■ **WHAT IS BEING ASKED**
Nothing but a number should be given: the count of lines in the data that include the string "tutorial".

(Collected data)
= Beginning of Section =

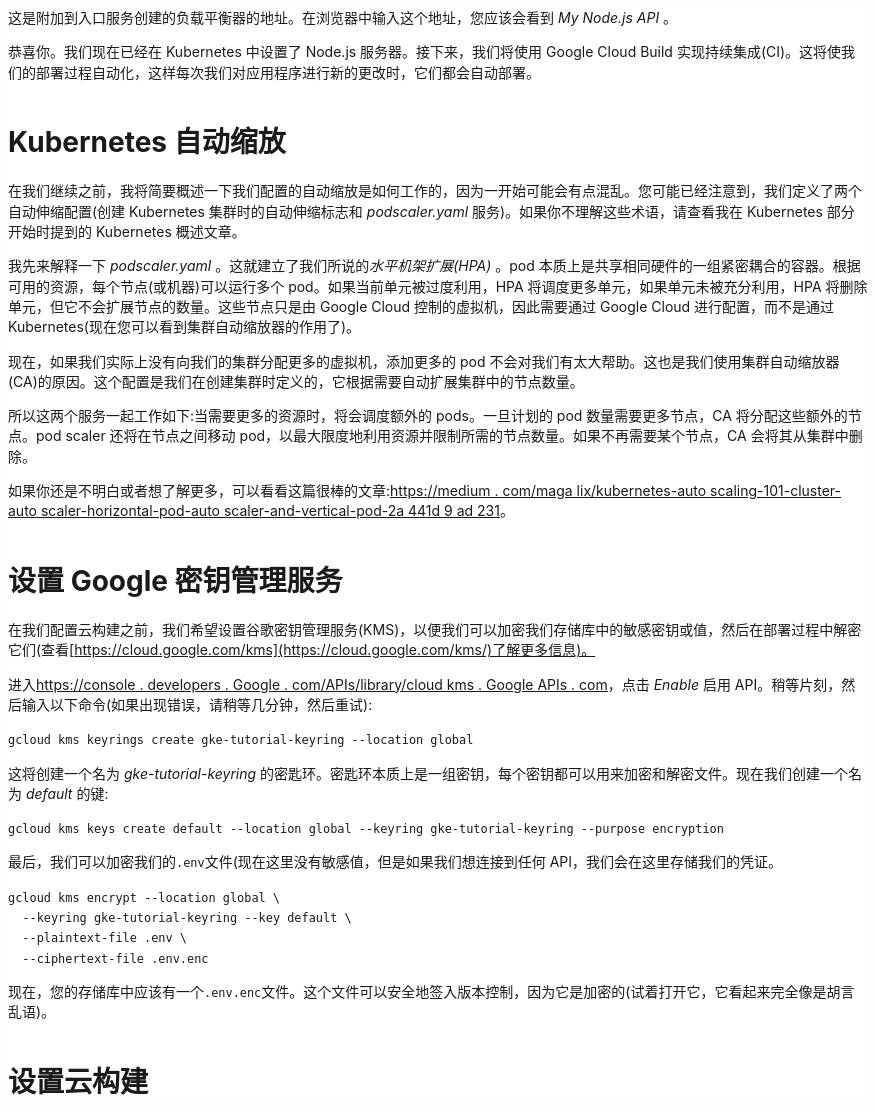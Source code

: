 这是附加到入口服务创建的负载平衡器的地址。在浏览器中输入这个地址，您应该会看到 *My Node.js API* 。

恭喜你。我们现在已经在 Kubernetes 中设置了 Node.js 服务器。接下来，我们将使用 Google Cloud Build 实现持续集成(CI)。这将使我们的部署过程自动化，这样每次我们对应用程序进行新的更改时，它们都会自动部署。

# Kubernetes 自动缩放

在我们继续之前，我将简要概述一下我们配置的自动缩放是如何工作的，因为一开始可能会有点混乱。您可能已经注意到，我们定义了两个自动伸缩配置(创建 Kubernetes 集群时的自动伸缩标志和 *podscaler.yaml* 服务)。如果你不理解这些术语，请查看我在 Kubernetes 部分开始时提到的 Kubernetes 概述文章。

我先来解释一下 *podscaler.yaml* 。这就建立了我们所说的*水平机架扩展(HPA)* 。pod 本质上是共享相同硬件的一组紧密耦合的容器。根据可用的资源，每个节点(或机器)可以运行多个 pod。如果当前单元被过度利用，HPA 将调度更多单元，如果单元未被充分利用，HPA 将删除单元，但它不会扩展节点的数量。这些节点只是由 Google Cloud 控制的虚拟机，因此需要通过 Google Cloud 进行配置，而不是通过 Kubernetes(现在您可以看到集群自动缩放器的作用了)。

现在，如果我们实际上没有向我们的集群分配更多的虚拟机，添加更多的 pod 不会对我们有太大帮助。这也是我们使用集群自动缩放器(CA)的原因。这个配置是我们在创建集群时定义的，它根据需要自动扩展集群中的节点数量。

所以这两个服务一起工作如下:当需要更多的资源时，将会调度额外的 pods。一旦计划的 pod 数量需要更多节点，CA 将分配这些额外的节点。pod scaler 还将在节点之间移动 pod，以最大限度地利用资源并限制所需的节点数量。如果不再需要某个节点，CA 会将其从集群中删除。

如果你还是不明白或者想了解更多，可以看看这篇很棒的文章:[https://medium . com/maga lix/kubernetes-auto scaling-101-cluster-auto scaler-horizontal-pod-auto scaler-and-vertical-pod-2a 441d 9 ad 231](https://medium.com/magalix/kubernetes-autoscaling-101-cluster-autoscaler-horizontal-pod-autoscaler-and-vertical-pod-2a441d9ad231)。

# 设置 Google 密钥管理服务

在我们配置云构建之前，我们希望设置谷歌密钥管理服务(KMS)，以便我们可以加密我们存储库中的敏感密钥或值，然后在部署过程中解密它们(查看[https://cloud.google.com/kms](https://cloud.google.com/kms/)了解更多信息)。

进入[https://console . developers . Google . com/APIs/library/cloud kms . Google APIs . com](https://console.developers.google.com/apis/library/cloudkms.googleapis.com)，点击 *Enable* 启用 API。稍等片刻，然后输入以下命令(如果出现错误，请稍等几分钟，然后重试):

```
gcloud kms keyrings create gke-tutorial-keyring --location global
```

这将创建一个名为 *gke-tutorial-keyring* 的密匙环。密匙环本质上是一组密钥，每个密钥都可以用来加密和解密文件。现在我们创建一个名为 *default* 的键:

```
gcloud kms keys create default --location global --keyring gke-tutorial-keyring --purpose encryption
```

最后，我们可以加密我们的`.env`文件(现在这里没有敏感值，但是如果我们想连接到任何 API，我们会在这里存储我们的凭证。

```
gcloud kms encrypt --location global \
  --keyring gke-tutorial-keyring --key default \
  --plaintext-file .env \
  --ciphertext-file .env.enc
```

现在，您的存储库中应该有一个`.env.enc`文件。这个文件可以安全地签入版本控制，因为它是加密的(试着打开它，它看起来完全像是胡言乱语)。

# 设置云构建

= End of Section =

■ **EXERCISE RESULT**
4